They found themselves on one side, and the police on the other side, a scenario which forced them to start talking and thinking of ways of saving their skin, as they stared at potential imprisonment.
They successfully cooperated and saved themselves from the hands of the police, through dialogue.
“They say that when people sit down together, share a meal; a room, and reason together, it means the solution of problems facing them can be found,” one of them was later heard telling others.
One was a former MCA, Pius Yattan from the Borana community, who after they were released, came up with a proposal to involve the council of elders from both sides to spearhead the reconciliation process.
“We have discovered that we can talk after we found ourselves in one cell when we realized we would either be hanged together or separately if we did not resolve our differences!
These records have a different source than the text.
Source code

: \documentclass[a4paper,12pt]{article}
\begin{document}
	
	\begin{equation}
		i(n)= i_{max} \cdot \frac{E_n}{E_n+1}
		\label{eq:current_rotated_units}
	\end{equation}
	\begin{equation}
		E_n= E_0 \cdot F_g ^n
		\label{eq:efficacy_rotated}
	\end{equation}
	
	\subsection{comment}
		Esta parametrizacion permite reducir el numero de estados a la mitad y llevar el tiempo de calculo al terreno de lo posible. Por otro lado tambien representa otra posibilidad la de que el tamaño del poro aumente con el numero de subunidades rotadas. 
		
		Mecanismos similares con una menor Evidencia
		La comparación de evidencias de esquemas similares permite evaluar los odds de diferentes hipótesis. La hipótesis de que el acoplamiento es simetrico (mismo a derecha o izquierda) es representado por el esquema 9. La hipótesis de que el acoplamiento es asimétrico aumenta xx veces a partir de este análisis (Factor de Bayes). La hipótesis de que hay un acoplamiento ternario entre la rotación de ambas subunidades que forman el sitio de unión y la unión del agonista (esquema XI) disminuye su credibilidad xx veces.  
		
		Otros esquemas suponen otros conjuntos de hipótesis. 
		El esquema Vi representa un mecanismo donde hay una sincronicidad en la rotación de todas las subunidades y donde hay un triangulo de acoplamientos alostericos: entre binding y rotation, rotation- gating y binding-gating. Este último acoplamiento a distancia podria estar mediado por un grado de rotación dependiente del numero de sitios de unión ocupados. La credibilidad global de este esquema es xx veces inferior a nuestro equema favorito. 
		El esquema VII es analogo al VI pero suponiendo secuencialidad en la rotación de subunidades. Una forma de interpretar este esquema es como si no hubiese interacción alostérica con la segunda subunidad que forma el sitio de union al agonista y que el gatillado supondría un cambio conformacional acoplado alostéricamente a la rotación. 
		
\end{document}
We had to find a common ground, for the sake of our communities, and our freedom,” Yattan reflected.
Later, elders held several fruitful meetings that came up with a workable plan of uniting Borana and Gabra and bringing an end perennial bloody conflicts that brought pain and misery for years.
Gabra elder Ochora Chene, told the Eastern Newspaper that the elders had resolved to unite their people and end deaths, maiming, and other vices caused by the conflicts.
“We as the Gabra and the Borana communities elders and leaders have decided to end conflict among ourselves once and for all. We are one people who share cultural and other bonds which include inter-marriages. We cannot afford to continue fighting and killing each other, because there will be no education, trade, and other development activities,” Mr. Chebe stated.
The elders resolved is already paying dividends, with internally displaced persons in various parts of the county now going back to their homes.